Understanding Left-Moving Supercells: Environmental Factors and Forecasting Challenges

TL;DR

This study analyzes environmental conditions and forecasting challenges of left-moving supercells in North America, providing a climatology and identifying key predictors of their strength and hail potential.

Contribution

It offers the first comprehensive climatology of LM supercells, highlighting environmental factors that differentiate their strength and hail production, filling a significant research gap.

Findings

LMs form in environments similar to right movers but with specific differences.

Lapse rates, CAPE, and LCL height are key predictors of LM strength and hail potential.

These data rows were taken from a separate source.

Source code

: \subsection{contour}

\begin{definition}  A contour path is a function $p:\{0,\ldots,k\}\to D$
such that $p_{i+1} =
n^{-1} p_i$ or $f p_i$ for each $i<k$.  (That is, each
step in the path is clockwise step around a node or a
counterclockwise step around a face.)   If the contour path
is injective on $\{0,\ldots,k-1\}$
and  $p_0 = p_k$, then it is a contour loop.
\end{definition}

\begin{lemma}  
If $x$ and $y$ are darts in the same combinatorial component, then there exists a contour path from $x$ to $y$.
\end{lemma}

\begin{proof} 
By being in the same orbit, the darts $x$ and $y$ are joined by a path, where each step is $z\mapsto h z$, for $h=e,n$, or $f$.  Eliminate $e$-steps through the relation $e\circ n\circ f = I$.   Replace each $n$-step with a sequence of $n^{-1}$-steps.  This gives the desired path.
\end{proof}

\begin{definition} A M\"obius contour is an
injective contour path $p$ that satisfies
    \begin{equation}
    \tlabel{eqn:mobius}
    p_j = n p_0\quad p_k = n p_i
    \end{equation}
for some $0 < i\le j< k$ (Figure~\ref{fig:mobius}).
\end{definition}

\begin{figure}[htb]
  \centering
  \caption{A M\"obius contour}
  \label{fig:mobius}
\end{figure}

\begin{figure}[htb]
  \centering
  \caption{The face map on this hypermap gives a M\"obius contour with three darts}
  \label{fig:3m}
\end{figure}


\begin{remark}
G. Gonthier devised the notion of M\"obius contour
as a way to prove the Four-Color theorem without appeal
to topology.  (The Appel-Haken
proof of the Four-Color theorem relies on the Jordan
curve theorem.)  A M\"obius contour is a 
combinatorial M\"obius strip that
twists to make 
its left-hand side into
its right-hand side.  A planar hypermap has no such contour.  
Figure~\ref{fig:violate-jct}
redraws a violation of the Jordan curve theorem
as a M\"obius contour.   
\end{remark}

Longer-lived LMs have weaker CAPE and stronger shear.

Abstract

Left-moving (LM) supercells, characterized by anticyclonically rotating updrafts in the Northern Hemisphere, are significant due to their propensity to produce large hail. Although less common than right-moving supercells, they present notable forecasting challenges and societal impacts. However, despite these impacts, the environments of LM supercells are poorly understood compared to their right-moving counterparts. To address this gap, this research focuses on enhancing the understanding of LM supercells by examining the environmental conditions conducive to their development. A manually compiled and quality-controlled dataset of over 850 LM supercell cases across North America is used to provide a robust sample. Near-storm environments are characterized through the use of RAP/RUC inflow proximity sounding profiles. Leveraging storm properties, including mesoanticyclone strength, hail size, wind speed, and duration, we investigate whether environments can differentiate between these varying strengths and categories, thereby enhancing forecaster awareness. Results show that LMs typically form in environments supportive of right movers, with a key difference being that LMs likely only realize the shape of the hodograph above their LCLs. Lapse rates, CAPE, and LCL height are the best predictors of LM strength and hail potential. LMs with wind reports have drier boundary layer moisture, steeper 0--3 km lapse rates, larger CAPE, and higher LCL heights, leading to increased evaporational cooling. Longer-lived LMs often have weaker CAPE and stronger shear as compared to shorter-lived LMs. These results establish a unique parameter space climatology of LM supercells, thus providing essential forecasting insight and reducing the research gap for these storms.